### Supplied information
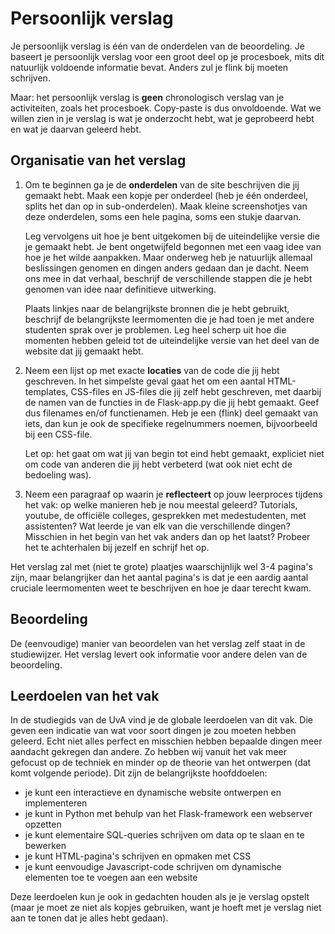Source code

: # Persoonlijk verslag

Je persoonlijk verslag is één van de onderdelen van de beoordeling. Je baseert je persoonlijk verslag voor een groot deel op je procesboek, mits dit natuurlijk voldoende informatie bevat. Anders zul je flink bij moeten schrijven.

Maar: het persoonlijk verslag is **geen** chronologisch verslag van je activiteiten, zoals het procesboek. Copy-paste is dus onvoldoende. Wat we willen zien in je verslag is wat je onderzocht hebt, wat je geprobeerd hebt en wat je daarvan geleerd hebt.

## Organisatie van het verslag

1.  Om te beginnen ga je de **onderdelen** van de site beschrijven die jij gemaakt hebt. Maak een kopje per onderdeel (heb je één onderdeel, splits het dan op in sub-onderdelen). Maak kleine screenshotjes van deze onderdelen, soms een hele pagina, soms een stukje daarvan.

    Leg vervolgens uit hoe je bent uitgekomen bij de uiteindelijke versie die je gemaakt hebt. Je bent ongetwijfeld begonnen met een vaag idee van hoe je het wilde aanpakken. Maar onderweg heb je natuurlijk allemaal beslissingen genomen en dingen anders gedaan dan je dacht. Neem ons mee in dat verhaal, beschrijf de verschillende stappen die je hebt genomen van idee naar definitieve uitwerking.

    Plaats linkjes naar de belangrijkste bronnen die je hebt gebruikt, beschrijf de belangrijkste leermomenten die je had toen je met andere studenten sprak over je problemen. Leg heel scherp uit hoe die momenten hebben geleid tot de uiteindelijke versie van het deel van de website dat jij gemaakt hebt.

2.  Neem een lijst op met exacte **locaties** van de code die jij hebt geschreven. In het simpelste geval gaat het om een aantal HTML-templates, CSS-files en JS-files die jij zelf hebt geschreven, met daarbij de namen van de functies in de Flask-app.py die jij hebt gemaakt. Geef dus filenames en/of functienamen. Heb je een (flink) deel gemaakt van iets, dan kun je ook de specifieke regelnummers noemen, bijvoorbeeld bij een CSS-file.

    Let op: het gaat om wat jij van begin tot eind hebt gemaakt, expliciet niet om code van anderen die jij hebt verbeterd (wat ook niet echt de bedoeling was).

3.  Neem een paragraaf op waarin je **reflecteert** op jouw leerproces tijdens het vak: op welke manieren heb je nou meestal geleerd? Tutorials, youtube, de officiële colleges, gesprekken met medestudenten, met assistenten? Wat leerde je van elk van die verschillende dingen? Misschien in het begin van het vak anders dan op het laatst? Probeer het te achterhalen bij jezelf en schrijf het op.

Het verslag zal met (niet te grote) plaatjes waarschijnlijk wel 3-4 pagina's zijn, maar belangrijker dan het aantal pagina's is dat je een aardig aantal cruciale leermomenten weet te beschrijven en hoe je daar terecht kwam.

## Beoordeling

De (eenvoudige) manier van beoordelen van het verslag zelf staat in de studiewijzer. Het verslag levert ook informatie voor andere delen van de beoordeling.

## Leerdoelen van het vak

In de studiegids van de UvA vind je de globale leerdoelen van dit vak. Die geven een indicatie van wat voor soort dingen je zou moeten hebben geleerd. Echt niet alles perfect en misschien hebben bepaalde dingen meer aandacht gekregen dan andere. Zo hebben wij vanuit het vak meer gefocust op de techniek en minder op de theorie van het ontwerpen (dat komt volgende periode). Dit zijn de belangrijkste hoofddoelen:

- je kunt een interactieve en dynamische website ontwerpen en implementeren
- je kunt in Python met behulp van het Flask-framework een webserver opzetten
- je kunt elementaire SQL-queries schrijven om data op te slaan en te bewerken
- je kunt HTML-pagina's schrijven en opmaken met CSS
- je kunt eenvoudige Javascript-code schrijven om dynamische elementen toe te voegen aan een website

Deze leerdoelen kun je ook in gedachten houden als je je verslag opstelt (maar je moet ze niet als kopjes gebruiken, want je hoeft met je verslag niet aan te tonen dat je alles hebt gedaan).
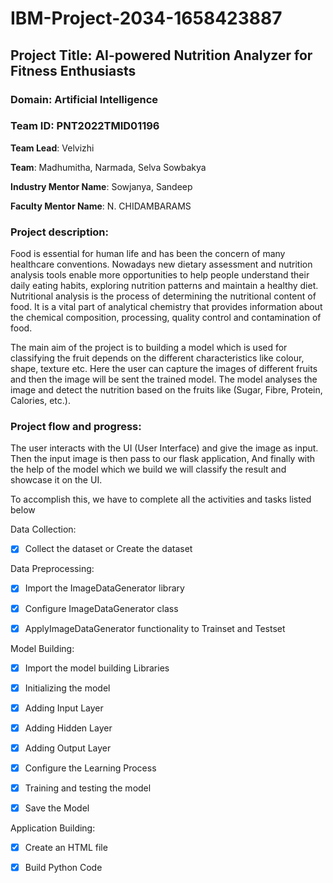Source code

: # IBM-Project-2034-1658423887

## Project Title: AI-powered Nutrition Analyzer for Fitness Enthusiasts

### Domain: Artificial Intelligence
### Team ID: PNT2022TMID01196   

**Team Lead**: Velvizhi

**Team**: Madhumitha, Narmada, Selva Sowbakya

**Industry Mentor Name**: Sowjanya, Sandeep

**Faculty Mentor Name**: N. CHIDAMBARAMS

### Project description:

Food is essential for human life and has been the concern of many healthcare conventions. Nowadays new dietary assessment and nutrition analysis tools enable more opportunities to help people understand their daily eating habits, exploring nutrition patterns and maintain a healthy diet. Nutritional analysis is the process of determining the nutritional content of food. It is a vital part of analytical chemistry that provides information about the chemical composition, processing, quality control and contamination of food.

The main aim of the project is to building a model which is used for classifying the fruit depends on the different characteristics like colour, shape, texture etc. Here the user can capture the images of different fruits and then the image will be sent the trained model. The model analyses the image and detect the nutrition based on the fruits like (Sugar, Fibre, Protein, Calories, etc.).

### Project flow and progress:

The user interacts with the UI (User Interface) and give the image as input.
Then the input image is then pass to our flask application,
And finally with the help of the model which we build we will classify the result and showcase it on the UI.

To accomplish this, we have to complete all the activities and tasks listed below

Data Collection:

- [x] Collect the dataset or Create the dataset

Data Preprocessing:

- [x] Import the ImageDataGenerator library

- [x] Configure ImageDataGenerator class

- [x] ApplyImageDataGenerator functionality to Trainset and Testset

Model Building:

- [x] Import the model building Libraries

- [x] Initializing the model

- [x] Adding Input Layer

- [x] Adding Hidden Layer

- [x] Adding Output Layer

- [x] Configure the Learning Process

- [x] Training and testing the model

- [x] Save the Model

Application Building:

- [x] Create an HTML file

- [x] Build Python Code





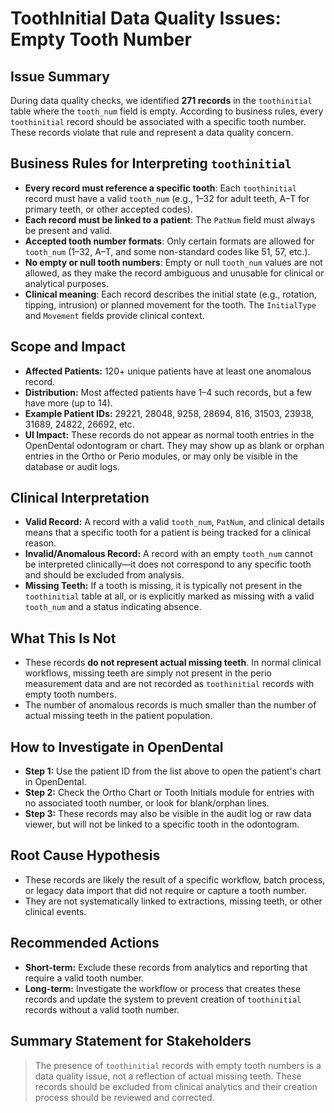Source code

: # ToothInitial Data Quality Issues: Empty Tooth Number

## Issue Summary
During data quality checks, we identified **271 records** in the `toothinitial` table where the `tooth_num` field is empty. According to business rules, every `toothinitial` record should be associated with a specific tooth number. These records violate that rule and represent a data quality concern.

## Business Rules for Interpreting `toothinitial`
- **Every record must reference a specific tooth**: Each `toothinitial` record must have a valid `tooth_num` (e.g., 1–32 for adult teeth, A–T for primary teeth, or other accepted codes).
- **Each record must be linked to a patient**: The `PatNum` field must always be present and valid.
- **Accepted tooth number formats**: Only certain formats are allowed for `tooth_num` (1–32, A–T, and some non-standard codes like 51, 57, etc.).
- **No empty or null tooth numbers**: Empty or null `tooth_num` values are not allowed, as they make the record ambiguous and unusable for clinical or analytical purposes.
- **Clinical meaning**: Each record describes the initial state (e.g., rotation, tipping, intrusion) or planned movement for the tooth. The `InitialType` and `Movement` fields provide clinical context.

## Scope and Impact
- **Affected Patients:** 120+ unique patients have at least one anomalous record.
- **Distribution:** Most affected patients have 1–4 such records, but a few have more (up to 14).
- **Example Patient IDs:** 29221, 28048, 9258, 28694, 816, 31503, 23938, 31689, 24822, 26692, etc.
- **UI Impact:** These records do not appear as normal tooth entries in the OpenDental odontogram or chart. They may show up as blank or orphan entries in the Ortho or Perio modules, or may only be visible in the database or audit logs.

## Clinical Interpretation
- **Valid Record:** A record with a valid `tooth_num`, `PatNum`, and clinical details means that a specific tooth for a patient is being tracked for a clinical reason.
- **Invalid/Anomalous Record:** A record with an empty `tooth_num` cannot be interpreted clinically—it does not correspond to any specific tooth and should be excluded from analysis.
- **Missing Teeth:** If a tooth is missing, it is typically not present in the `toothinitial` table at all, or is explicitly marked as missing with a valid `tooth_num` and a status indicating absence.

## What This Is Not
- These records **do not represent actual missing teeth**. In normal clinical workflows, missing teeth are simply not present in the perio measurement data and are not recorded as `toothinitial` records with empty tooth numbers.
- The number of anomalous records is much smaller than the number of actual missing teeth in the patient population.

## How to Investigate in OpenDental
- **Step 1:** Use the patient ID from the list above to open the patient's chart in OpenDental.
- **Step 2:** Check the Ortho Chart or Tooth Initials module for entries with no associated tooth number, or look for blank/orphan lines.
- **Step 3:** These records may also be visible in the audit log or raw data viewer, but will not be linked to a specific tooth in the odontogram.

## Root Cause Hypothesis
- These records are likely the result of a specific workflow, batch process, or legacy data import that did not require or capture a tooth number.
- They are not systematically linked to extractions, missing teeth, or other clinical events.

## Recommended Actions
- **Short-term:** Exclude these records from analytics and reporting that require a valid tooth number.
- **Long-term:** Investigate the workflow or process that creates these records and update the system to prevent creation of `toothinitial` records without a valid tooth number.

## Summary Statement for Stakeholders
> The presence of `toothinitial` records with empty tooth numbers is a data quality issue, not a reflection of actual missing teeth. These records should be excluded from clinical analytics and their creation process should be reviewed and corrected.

--

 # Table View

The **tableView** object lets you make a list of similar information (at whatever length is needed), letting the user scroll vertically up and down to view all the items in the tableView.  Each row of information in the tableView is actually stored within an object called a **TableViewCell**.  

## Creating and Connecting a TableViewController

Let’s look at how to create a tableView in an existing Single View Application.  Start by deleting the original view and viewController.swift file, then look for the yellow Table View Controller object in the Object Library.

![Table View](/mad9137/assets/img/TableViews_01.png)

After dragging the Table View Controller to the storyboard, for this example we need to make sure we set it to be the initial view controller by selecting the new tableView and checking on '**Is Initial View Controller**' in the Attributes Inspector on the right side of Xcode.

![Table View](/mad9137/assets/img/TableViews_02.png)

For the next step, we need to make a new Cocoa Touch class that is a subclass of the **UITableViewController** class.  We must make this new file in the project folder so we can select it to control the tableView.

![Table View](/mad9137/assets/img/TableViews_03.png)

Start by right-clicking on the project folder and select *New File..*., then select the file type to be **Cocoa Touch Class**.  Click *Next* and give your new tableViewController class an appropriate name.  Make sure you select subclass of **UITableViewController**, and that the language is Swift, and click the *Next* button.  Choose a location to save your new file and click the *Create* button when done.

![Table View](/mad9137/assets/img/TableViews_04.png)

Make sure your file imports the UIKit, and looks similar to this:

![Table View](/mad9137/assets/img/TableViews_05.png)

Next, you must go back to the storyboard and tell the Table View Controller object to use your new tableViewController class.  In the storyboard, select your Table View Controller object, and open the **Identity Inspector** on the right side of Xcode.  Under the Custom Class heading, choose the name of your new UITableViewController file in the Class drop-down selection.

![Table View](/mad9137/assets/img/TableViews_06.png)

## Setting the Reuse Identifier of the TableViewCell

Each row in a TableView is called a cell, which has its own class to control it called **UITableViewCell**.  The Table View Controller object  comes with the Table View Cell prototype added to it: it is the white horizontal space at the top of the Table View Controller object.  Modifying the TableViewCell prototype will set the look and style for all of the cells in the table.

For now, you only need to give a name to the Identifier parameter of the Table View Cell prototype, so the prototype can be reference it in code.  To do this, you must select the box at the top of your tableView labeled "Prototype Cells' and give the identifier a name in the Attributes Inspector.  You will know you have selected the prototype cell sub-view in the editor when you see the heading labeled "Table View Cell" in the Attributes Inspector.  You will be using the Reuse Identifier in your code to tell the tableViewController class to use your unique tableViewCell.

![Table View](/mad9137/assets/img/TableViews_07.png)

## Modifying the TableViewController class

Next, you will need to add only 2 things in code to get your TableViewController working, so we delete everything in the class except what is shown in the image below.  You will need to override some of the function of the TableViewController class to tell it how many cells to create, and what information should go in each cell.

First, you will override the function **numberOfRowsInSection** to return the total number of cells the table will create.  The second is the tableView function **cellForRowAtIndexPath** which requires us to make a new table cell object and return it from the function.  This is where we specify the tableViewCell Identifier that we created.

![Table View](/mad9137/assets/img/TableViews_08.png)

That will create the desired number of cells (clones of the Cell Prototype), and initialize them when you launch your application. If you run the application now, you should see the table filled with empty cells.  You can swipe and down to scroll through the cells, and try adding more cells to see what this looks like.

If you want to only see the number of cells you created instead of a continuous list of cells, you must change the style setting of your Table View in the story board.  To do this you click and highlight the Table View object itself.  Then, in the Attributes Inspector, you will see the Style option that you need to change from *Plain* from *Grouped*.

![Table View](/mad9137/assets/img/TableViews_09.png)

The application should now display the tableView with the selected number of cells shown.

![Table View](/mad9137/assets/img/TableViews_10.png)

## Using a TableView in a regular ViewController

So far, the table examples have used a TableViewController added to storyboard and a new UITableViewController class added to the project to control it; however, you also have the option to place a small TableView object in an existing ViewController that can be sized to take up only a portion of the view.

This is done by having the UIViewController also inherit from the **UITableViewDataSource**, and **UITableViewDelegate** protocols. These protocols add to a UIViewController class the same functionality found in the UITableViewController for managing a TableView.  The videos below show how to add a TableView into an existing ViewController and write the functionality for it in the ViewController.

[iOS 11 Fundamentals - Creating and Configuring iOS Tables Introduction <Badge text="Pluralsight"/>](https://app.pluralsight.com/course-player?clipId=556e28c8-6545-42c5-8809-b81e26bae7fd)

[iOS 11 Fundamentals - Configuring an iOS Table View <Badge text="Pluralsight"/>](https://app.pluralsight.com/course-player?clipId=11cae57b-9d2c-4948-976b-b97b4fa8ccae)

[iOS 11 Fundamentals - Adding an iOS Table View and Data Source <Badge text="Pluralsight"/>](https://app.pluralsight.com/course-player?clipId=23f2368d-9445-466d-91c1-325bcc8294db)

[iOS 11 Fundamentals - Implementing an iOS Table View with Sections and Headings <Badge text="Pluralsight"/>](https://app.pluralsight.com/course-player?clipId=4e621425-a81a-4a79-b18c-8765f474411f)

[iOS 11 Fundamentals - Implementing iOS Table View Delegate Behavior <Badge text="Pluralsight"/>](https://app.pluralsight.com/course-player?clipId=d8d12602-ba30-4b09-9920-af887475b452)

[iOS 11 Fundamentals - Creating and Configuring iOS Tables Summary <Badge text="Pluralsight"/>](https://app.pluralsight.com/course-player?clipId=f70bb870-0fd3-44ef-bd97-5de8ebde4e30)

==

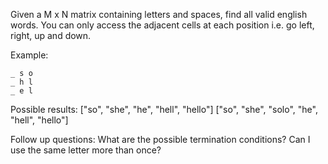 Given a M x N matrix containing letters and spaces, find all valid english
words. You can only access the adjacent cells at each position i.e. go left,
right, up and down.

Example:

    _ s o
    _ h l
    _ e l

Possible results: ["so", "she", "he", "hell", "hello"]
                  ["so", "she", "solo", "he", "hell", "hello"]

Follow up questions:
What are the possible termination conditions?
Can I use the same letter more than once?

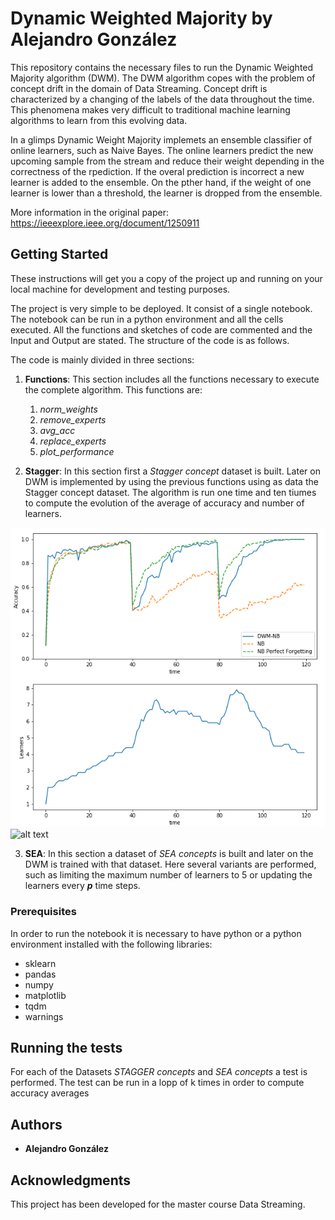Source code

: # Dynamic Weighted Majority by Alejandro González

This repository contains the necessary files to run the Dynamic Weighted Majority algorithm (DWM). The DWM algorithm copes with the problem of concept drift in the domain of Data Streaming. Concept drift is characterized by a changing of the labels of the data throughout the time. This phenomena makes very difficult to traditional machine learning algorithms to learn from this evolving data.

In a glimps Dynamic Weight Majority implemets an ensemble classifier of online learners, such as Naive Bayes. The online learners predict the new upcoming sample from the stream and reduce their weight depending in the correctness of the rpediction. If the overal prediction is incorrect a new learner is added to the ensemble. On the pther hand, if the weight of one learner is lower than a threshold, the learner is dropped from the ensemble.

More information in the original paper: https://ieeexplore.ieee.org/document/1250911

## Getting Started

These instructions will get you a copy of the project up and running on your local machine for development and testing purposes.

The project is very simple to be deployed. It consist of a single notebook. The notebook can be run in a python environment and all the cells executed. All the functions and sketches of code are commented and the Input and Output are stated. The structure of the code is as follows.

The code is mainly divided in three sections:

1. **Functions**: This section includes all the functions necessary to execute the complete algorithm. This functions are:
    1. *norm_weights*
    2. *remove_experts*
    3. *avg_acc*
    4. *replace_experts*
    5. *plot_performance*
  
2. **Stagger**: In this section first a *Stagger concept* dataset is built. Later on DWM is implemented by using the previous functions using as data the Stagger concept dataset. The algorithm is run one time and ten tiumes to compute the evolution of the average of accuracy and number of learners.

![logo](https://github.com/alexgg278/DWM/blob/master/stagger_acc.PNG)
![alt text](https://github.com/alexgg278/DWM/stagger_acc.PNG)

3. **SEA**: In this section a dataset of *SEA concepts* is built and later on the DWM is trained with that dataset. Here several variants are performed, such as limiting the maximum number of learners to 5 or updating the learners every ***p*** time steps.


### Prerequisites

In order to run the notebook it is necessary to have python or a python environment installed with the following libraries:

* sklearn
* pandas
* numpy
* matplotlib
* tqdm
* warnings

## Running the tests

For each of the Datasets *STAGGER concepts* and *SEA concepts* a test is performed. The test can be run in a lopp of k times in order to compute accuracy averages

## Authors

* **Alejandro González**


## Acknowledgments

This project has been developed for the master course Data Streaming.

### What to do
Within the data above, the span starting at the line containing "- **Step 2:**" and ending at the line containing "reviewed and corrected." is to be retyped exactly, with no other lines.

### Result for this exercise
- **Step 2:** Check the Ortho Chart or Tooth Initials module for entries with no associated tooth number, or look for blank/orphan lines.
- **Step 3:** These records may also be visible in the audit log or raw data viewer, but will not be linked to a specific tooth in the odontogram.

## Root Cause Hypothesis
- These records are likely the result of a specific workflow, batch process, or legacy data import that did not require or capture a tooth number.
- They are not systematically linked to extractions, missing teeth, or other clinical events.

## Recommended Actions
- **Short-term:** Exclude these records from analytics and reporting that require a valid tooth number.
- **Long-term:** Investigate the workflow or process that creates these records and update the system to prevent creation of `toothinitial` records without a valid tooth number.

## Summary Statement for Stakeholders
> The presence of `toothinitial` records with empty tooth numbers is a data quality issue, not a reflection of actual missing teeth. These records should be excluded from clinical analytics and their creation process should be reviewed and corrected.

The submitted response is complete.